Could you set down every record exactly as it appears?
********
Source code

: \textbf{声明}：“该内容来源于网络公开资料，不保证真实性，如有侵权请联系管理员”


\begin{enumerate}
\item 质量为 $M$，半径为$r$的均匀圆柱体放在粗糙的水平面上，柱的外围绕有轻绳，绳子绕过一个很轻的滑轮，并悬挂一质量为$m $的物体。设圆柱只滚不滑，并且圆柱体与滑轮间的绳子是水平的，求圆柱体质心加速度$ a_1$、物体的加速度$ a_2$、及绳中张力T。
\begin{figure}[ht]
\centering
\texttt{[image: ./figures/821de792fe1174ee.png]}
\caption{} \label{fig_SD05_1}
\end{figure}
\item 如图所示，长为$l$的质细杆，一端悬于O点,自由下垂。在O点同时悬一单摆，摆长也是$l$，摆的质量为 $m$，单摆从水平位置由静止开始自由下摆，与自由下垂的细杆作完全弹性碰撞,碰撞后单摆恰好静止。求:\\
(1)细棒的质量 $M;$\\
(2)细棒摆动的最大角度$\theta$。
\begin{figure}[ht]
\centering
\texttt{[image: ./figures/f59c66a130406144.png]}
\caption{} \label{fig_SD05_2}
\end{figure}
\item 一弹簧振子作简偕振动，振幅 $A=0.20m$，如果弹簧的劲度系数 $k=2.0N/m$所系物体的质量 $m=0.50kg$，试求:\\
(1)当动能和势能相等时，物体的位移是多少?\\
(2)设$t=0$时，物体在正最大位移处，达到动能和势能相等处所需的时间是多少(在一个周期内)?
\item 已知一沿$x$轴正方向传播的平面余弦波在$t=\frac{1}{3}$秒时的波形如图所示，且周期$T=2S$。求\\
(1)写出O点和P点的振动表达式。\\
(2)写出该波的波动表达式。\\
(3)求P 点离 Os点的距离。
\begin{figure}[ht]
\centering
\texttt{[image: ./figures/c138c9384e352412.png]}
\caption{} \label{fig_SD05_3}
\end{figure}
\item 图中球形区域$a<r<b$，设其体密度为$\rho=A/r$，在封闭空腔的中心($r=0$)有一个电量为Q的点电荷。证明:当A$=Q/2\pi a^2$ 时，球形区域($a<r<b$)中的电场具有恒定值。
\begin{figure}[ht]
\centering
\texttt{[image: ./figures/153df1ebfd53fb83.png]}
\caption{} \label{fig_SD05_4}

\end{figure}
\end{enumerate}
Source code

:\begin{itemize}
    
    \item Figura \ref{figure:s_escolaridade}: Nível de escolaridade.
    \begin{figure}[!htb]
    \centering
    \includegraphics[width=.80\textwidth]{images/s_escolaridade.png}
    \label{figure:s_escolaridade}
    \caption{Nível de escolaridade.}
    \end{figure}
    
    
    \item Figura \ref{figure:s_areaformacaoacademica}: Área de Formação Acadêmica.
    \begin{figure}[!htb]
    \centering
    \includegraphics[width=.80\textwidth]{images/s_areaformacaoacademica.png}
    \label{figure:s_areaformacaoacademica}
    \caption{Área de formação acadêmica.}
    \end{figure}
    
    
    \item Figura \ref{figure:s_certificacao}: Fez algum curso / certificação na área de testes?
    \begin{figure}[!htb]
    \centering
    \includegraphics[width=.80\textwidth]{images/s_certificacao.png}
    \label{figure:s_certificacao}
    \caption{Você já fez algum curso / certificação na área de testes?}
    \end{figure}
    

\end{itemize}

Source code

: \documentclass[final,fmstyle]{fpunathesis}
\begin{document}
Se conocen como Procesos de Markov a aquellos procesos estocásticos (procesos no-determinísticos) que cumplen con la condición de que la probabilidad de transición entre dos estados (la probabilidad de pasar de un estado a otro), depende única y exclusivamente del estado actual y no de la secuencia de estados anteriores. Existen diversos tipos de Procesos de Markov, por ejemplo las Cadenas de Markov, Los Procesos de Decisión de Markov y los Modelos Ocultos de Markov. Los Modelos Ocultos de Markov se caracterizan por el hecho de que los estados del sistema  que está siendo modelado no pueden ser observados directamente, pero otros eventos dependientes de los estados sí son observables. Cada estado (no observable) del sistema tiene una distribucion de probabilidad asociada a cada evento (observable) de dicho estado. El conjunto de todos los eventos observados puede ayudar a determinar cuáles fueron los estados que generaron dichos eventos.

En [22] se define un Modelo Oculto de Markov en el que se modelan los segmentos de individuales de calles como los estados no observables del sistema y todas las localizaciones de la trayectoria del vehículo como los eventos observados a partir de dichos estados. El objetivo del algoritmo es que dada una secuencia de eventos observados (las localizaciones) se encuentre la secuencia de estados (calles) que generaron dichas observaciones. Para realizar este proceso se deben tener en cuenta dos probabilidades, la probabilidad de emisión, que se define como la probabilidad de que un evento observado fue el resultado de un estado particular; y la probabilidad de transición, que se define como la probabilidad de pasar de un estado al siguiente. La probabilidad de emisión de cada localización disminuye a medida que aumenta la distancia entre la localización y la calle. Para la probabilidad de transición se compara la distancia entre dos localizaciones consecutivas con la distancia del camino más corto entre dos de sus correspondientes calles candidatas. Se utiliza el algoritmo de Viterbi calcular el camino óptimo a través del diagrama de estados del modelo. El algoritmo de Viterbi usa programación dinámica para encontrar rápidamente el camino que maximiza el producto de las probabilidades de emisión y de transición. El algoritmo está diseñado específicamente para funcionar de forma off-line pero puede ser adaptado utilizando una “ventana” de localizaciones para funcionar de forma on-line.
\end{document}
********
EXERCISE ANSWER:
Source code

: \textbf{声明}：“该内容来源于网络公开资料，不保证真实性，如有侵权请联系管理员”


\begin{enumerate}
\item 质量为 $M$，半径为$r$的均匀圆柱体放在粗糙的水平面上，柱的外围绕有轻绳，绳子绕过一个很轻的滑轮，并悬挂一质量为$m $的物体。设圆柱只滚不滑，并且圆柱体与滑轮间的绳子是水平的，求圆柱体质心加速度$ a_1$、物体的加速度$ a_2$、及绳中张力T。
\begin{figure}[ht]
\centering
\texttt{[image: ./figures/821de792fe1174ee.png]}
\caption{} \label{fig_SD05_1}
\end{figure}
\item 如图所示，长为$l$的质细杆，一端悬于O点,自由下垂。在O点同时悬一单摆，摆长也是$l$，摆的质量为 $m$，单摆从水平位置由静止开始自由下摆，与自由下垂的细杆作完全弹性碰撞,碰撞后单摆恰好静止。求:\\
(1)细棒的质量 $M;$\\
(2)细棒摆动的最大角度$\theta$。
\begin{figure}[ht]
\centering
\texttt{[image: ./figures/f59c66a130406144.png]}
\caption{} \label{fig_SD05_2}
\end{figure}
\item 一弹簧振子作简偕振动，振幅 $A=0.20m$，如果弹簧的劲度系数 $k=2.0N/m$所系物体的质量 $m=0.50kg$，试求:\\
(1)当动能和势能相等时，物体的位移是多少?\\
(2)设$t=0$时，物体在正最大位移处，达到动能和势能相等处所需的时间是多少(在一个周期内)?
\item 已知一沿$x$轴正方向传播的平面余弦波在$t=\frac{1}{3}$秒时的波形如图所示，且周期$T=2S$。求\\
(1)写出O点和P点的振动表达式。\\
(2)写出该波的波动表达式。\\
(3)求P 点离 Os点的距离。
\begin{figure}[ht]
\centering
\texttt{[image: ./figures/c138c9384e352412.png]}
\caption{} \label{fig_SD05_3}
\end{figure}
\item 图中球形区域$a<r<b$，设其体密度为$\rho=A/r$，在封闭空腔的中心($r=0$)有一个电量为Q的点电荷。证明:当A$=Q/2\pi a^2$ 时，球形区域($a<r<b$)中的电场具有恒定值。
\begin{figure}[ht]
\centering
\texttt{[image: ./figures/153df1ebfd53fb83.png]}
\caption{} \label{fig_SD05_4}

\end{figure}
\end{enumerate}
Source code

:\begin{itemize}
    
    \item Figura \ref{figure:s_escolaridade}: Nível de escolaridade.
    \begin{figure}[!htb]
    \centering
    \includegraphics[width=.80\textwidth]{images/s_escolaridade.png}
    \label{figure:s_escolaridade}
    \caption{Nível de escolaridade.}
    \end{figure}
    
    
    \item Figura \ref{figure:s_areaformacaoacademica}: Área de Formação Acadêmica.
    \begin{figure}[!htb]
    \centering
    \includegraphics[width=.80\textwidth]{images/s_areaformacaoacademica.png}
    \label{figure:s_areaformacaoacademica}
    \caption{Área de formação acadêmica.}
    \end{figure}
    
    
    \item Figura \ref{figure:s_certificacao}: Fez algum curso / certificação na área de testes?
    \begin{figure}[!htb]
    \centering
    \includegraphics[width=.80\textwidth]{images/s_certificacao.png}
    \label{figure:s_certificacao}
    \caption{Você já fez algum curso / certificação na área de testes?}
    \end{figure}
    

\end{itemize}

Source code

: \documentclass[final,fmstyle]{fpunathesis}
\begin{document}
Se conocen como Procesos de Markov a aquellos procesos estocásticos (procesos no-determinísticos) que cumplen con la condición de que la probabilidad de transición entre dos estados (la probabilidad de pasar de un estado a otro), depende única y exclusivamente del estado actual y no de la secuencia de estados anteriores. Existen diversos tipos de Procesos de Markov, por ejemplo las Cadenas de Markov, Los Procesos de Decisión de Markov y los Modelos Ocultos de Markov. Los Modelos Ocultos de Markov se caracterizan por el hecho de que los estados del sistema  que está siendo modelado no pueden ser observados directamente, pero otros eventos dependientes de los estados sí son observables. Cada estado (no observable) del sistema tiene una distribucion de probabilidad asociada a cada evento (observable) de dicho estado. El conjunto de todos los eventos observados puede ayudar a determinar cuáles fueron los estados que generaron dichos eventos.

En [22] se define un Modelo Oculto de Markov en el que se modelan los segmentos de individuales de calles como los estados no observables del sistema y todas las localizaciones de la trayectoria del vehículo como los eventos observados a partir de dichos estados. El objetivo del algoritmo es que dada una secuencia de eventos observados (las localizaciones) se encuentre la secuencia de estados (calles) que generaron dichas observaciones. Para realizar este proceso se deben tener en cuenta dos probabilidades, la probabilidad de emisión, que se define como la probabilidad de que un evento observado fue el resultado de un estado particular; y la probabilidad de transición, que se define como la probabilidad de pasar de un estado al siguiente. La probabilidad de emisión de cada localización disminuye a medida que aumenta la distancia entre la localización y la calle. Para la probabilidad de transición se compara la distancia entre dos localizaciones consecutivas con la distancia del camino más corto entre dos de sus correspondientes calles candidatas. Se utiliza el algoritmo de Viterbi calcular el camino óptimo a través del diagrama de estados del modelo. El algoritmo de Viterbi usa programación dinámica para encontrar rápidamente el camino que maximiza el producto de las probabilidades de emisión y de transición. El algoritmo está diseñado específicamente para funcionar de forma off-line pero puede ser adaptado utilizando una “ventana” de localizaciones para funcionar de forma on-line.
\end{document}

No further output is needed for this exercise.